Records for this exercise.
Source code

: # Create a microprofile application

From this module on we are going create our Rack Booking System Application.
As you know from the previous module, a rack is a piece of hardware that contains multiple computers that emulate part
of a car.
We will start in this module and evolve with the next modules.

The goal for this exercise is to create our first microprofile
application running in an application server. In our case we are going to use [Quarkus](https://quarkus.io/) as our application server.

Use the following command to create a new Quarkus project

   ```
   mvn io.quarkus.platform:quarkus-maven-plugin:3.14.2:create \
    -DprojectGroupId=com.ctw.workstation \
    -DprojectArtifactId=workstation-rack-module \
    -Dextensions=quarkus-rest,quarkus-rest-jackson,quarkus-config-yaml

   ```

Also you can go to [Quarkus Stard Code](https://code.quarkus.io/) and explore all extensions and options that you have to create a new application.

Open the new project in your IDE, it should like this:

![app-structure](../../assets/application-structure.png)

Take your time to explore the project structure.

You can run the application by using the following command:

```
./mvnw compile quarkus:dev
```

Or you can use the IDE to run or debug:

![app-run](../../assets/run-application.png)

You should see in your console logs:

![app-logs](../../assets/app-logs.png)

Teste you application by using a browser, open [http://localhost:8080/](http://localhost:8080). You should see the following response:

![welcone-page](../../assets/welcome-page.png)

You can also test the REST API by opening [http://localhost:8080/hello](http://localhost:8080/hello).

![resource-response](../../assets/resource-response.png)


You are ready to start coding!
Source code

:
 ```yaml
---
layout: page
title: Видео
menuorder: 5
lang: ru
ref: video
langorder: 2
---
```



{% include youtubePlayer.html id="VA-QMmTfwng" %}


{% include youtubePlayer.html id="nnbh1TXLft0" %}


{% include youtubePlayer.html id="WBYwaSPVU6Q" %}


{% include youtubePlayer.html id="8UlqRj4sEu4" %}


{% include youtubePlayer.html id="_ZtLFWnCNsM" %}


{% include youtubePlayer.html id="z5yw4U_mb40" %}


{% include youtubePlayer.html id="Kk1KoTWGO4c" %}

Exercise instructions.
Exactly reproduce every line of the data above.

Answer.
Source code

: # Create a microprofile application

From this module on we are going create our Rack Booking System Application.
As you know from the previous module, a rack is a piece of hardware that contains multiple computers that emulate part
of a car.
We will start in this module and evolve with the next modules.

The goal for this exercise is to create our first microprofile
application running in an application server. In our case we are going to use [Quarkus](https://quarkus.io/) as our application server.

Use the following command to create a new Quarkus project

   ```
   mvn io.quarkus.platform:quarkus-maven-plugin:3.14.2:create \
    -DprojectGroupId=com.ctw.workstation \
    -DprojectArtifactId=workstation-rack-module \
    -Dextensions=quarkus-rest,quarkus-rest-jackson,quarkus-config-yaml

   ```

Also you can go to [Quarkus Stard Code](https://code.quarkus.io/) and explore all extensions and options that you have to create a new application.

Open the new project in your IDE, it should like this:

![app-structure](../../assets/application-structure.png)

Take your time to explore the project structure.

You can run the application by using the following command:

```
./mvnw compile quarkus:dev
```

Or you can use the IDE to run or debug:

![app-run](../../assets/run-application.png)

You should see in your console logs:

![app-logs](../../assets/app-logs.png)

Teste you application by using a browser, open [http://localhost:8080/](http://localhost:8080). You should see the following response:

![welcone-page](../../assets/welcome-page.png)

You can also test the REST API by opening [http://localhost:8080/hello](http://localhost:8080/hello).

![resource-response](../../assets/resource-response.png)


You are ready to start coding!
Source code

:
 ```yaml
---
layout: page
title: Видео
menuorder: 5
lang: ru
ref: video
langorder: 2
---
```



{% include youtubePlayer.html id="VA-QMmTfwng" %}


{% include youtubePlayer.html id="nnbh1TXLft0" %}


{% include youtubePlayer.html id="WBYwaSPVU6Q" %}


{% include youtubePlayer.html id="8UlqRj4sEu4" %}


{% include youtubePlayer.html id="_ZtLFWnCNsM" %}


{% include youtubePlayer.html id="z5yw4U_mb40" %}


{% include youtubePlayer.html id="Kk1KoTWGO4c" %}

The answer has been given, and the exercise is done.